O impeachment e a contabilidade

Salézio Dagostim
03/05/2016

No mundo contemporâneo, a contabilidade se desenvolveu com o objetivo de controlar a riqueza monetária das pessoas jurídicas, para dificultar os desvios e as falcatruas promovidas pelos gestores, e para promover o desenvolvimento social e econômico dos agentes públicos e privados.
A contabilidade serve ainda para proteger o bom administrador caso a sua gestão não esteja indo bem e seja questionada. Na ocorrência de descumprimento de exigências prescritas pela legislação na elaboração das demonstrações contábeis, por exemplo, o gestor e o contador podem ser responsabilizados civil e criminalmente.
É costume de alguns gestores mal-intencionados menosprezar a importância da contabilidade, tentando justificar suas ações, o que foi feito, através do discurso; sem, no entanto, apresentar provas técnicas, evidenciando “como” foi feito. Por vezes, observamos um gestor dizer “na minha gestão, foi construído um prédio”, mas sem revelar como este prédio foi construído, se com capital próprio ou de terceiros.
Na gestão pública, como no caso do processo de impeachment da Presidente, o que observamos é realmente o descumprimento das normas contábeis. O Tribunal de Contas da União, ao examinar a contabilidade do Governo Federal, apontou as razões por que não aprovou as suas contas.
Foram apontadas diversas irregularidades, entre elas: divergências entre a contabilidade e os controles internos de R$ 1,7 bilhões no saldo da dívida com o BNDES e de R$ 7 bilhões com o saldo da dívida ativa da União; os restos a pagar não processados foram retificados irregularmente, subavaliando o passivo em R$ 185 bilhões; e a ausência de registros contábeis de passivos relativos a repasses de recursos de programas sociais no valor de R$ 37,5 bilhões.
A presidente, ao invés de encaminhar o assunto ao Contador Geral da União, para esclarecer por que estes fatos aconteceram, solicitando explicações, passou a justificar estas divergências técnicas através de afirmativas que na verdade não justificam os fatos apontados.
O que queremos com este artigo é salientar que a contabilidade precisa ser executada, e respondida, por profissionais habilitados, e que os gestores públicos precisam dar uma atenção maior a este órgão, já que é ele quem vai validar as suas gestões.
O respeito para com os recursos públicos e com o controle orçamentário começa com o respeito e a valorização da contabilidade e dos profissionais contábeis nos órgãos públicos.

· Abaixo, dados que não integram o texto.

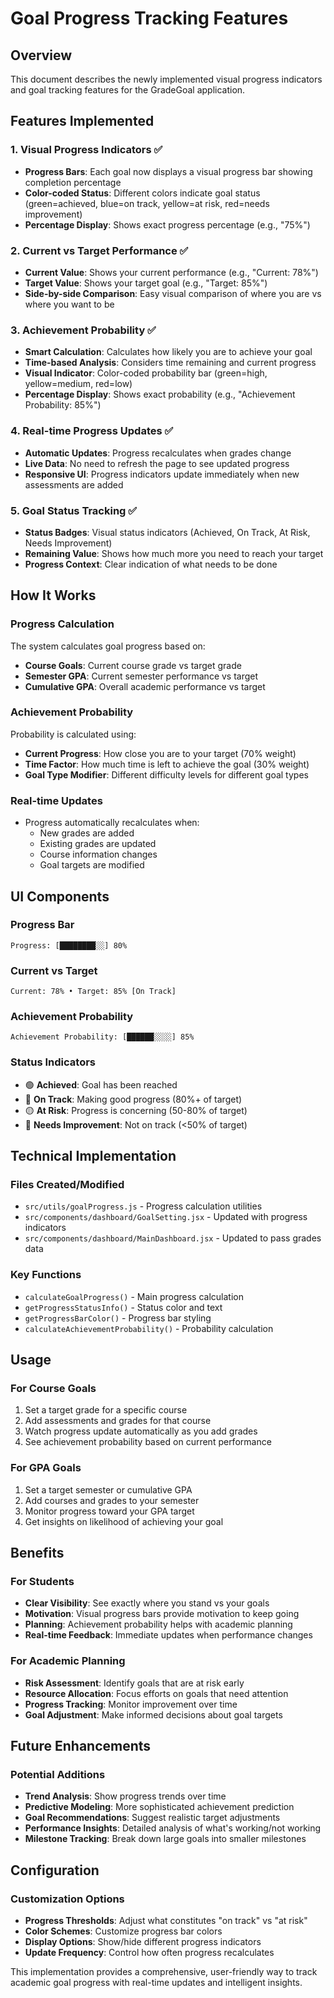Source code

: # Goal Progress Tracking Features

## Overview
This document describes the newly implemented visual progress indicators and goal tracking features for the GradeGoal application.

## Features Implemented

### 1. Visual Progress Indicators ✅
- **Progress Bars**: Each goal now displays a visual progress bar showing completion percentage
- **Color-coded Status**: Different colors indicate goal status (green=achieved, blue=on track, yellow=at risk, red=needs improvement)
- **Percentage Display**: Shows exact progress percentage (e.g., "75%")

### 2. Current vs Target Performance ✅
- **Current Value**: Shows your current performance (e.g., "Current: 78%")
- **Target Value**: Shows your target goal (e.g., "Target: 85%")
- **Side-by-side Comparison**: Easy visual comparison of where you are vs where you want to be

### 3. Achievement Probability ✅
- **Smart Calculation**: Calculates how likely you are to achieve your goal
- **Time-based Analysis**: Considers time remaining and current progress
- **Visual Indicator**: Color-coded probability bar (green=high, yellow=medium, red=low)
- **Percentage Display**: Shows exact probability (e.g., "Achievement Probability: 85%")

### 4. Real-time Progress Updates ✅
- **Automatic Updates**: Progress recalculates when grades change
- **Live Data**: No need to refresh the page to see updated progress
- **Responsive UI**: Progress indicators update immediately when new assessments are added

### 5. Goal Status Tracking ✅
- **Status Badges**: Visual status indicators (Achieved, On Track, At Risk, Needs Improvement)
- **Remaining Value**: Shows how much more you need to reach your target
- **Progress Context**: Clear indication of what needs to be done

## How It Works

### Progress Calculation
The system calculates goal progress based on:
- **Course Goals**: Current course grade vs target grade
- **Semester GPA**: Current semester performance vs target
- **Cumulative GPA**: Overall academic performance vs target

### Achievement Probability
Probability is calculated using:
- **Current Progress**: How close you are to your target (70% weight)
- **Time Factor**: How much time is left to achieve the goal (30% weight)
- **Goal Type Modifier**: Different difficulty levels for different goal types

### Real-time Updates
- Progress automatically recalculates when:
  - New grades are added
  - Existing grades are updated
  - Course information changes
  - Goal targets are modified

## UI Components

### Progress Bar
```
Progress: [████████░░] 80%
```

### Current vs Target
```
Current: 78% • Target: 85% [On Track]
```

### Achievement Probability
```
Achievement Probability: [██████░░░░] 85%
```

### Status Indicators
- 🟢 **Achieved**: Goal has been reached
- 🔵 **On Track**: Making good progress (80%+ of target)
- 🟡 **At Risk**: Progress is concerning (50-80% of target)
- 🔴 **Needs Improvement**: Not on track (<50% of target)

## Technical Implementation

### Files Created/Modified
- `src/utils/goalProgress.js` - Progress calculation utilities
- `src/components/dashboard/GoalSetting.jsx` - Updated with progress indicators
- `src/components/dashboard/MainDashboard.jsx` - Updated to pass grades data

### Key Functions
- `calculateGoalProgress()` - Main progress calculation
- `getProgressStatusInfo()` - Status color and text
- `getProgressBarColor()` - Progress bar styling
- `calculateAchievementProbability()` - Probability calculation

## Usage

### For Course Goals
1. Set a target grade for a specific course
2. Add assessments and grades for that course
3. Watch progress update automatically as you add grades
4. See achievement probability based on current performance

### For GPA Goals
1. Set a target semester or cumulative GPA
2. Add courses and grades to your semester
3. Monitor progress toward your GPA target
4. Get insights on likelihood of achieving your goal

## Benefits

### For Students
- **Clear Visibility**: See exactly where you stand vs your goals
- **Motivation**: Visual progress bars provide motivation to keep going
- **Planning**: Achievement probability helps with academic planning
- **Real-time Feedback**: Immediate updates when performance changes

### For Academic Planning
- **Risk Assessment**: Identify goals that are at risk early
- **Resource Allocation**: Focus efforts on goals that need attention
- **Progress Tracking**: Monitor improvement over time
- **Goal Adjustment**: Make informed decisions about goal targets

## Future Enhancements

### Potential Additions
- **Trend Analysis**: Show progress trends over time
- **Predictive Modeling**: More sophisticated achievement prediction
- **Goal Recommendations**: Suggest realistic target adjustments
- **Performance Insights**: Detailed analysis of what's working/not working
- **Milestone Tracking**: Break down large goals into smaller milestones

## Configuration

### Customization Options
- **Progress Thresholds**: Adjust what constitutes "on track" vs "at risk"
- **Color Schemes**: Customize progress bar colors
- **Display Options**: Show/hide different progress indicators
- **Update Frequency**: Control how often progress recalculates

This implementation provides a comprehensive, user-friendly way to track academic goal progress with real-time updates and intelligent insights.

Devemos parabenizar a iniciativa do ministro Augusto Nardes e dos membros do Tribunal de Contas da União, que deixaram de lado os interesses políticos e agiram no sentido de julgar o assunto de forma técnica, como a lei exige.
Esperamos que a atitude do Tribunal de Contas da União seja o início de uma nova postura operacional e sirva de exemplo para os tribunais estaduais.